→ RECORDS SUPPLIED:
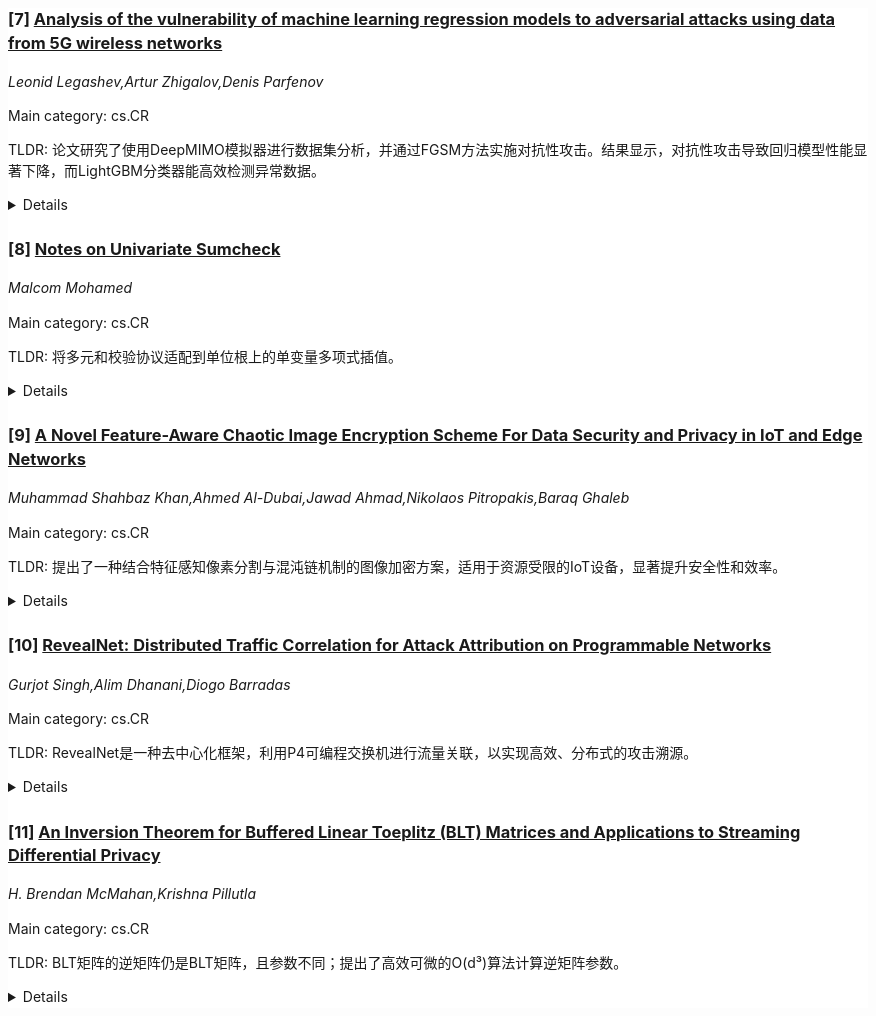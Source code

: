 ### [7] [Analysis of the vulnerability of machine learning regression models to adversarial attacks using data from 5G wireless networks](https://arxiv.org/abs/2505.00487)
*Leonid Legashev,Artur Zhigalov,Denis Parfenov*

Main category: cs.CR

TLDR: 论文研究了使用DeepMIMO模拟器进行数据集分析，并通过FGSM方法实施对抗性攻击。结果显示，对抗性攻击导致回归模型性能显著下降，而LightGBM分类器能高效检测异常数据。


<details><summary>Details</summary></details>

### [8] [Notes on Univariate Sumcheck](https://arxiv.org/abs/2505.00554)
*Malcom Mohamed*

Main category: cs.CR

TLDR: 将多元和校验协议适配到单位根上的单变量多项式插值。


<details><summary>Details</summary></details>

### [9] [A Novel Feature-Aware Chaotic Image Encryption Scheme For Data Security and Privacy in IoT and Edge Networks](https://arxiv.org/abs/2505.00593)
*Muhammad Shahbaz Khan,Ahmed Al-Dubai,Jawad Ahmad,Nikolaos Pitropakis,Baraq Ghaleb*

Main category: cs.CR

TLDR: 提出了一种结合特征感知像素分割与混沌链机制的图像加密方案，适用于资源受限的IoT设备，显著提升安全性和效率。


<details><summary>Details</summary></details>

### [10] [RevealNet: Distributed Traffic Correlation for Attack Attribution on Programmable Networks](https://arxiv.org/abs/2505.00618)
*Gurjot Singh,Alim Dhanani,Diogo Barradas*

Main category: cs.CR

TLDR: RevealNet是一种去中心化框架，利用P4可编程交换机进行流量关联，以实现高效、分布式的攻击溯源。


<details><summary>Details</summary></details>

### [11] [An Inversion Theorem for Buffered Linear Toeplitz (BLT) Matrices and Applications to Streaming Differential Privacy](https://arxiv.org/abs/2504.21413)
*H. Brendan McMahan,Krishna Pillutla*

Main category: cs.CR

TLDR: BLT矩阵的逆矩阵仍是BLT矩阵，且参数不同；提出了高效可微的O(d³)算法计算逆矩阵参数。


<details><summary>Details</summary></details>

→ WHAT YOU ARE ASKED TO DO: Restate word for word every line from the one containing "### [10] [RevealNet: Distributed" through the final line of the listing. Both end lines belong in the answer.

→ RESULT OF THIS EXERCISE:
### [10] [RevealNet: Distributed Traffic Correlation for Attack Attribution on Programmable Networks](https://arxiv.org/abs/2505.00618)
*Gurjot Singh,Alim Dhanani,Diogo Barradas*

Main category: cs.CR

TLDR: RevealNet是一种去中心化框架，利用P4可编程交换机进行流量关联，以实现高效、分布式的攻击溯源。


<details><summary>Details</summary></details>

### [11] [An Inversion Theorem for Buffered Linear Toeplitz (BLT) Matrices and Applications to Streaming Differential Privacy](https://arxiv.org/abs/2504.21413)
*H. Brendan McMahan,Krishna Pillutla*

Main category: cs.CR

TLDR: BLT矩阵的逆矩阵仍是BLT矩阵，且参数不同；提出了高效可微的O(d³)算法计算逆矩阵参数。


<details><summary>Details</summary></details>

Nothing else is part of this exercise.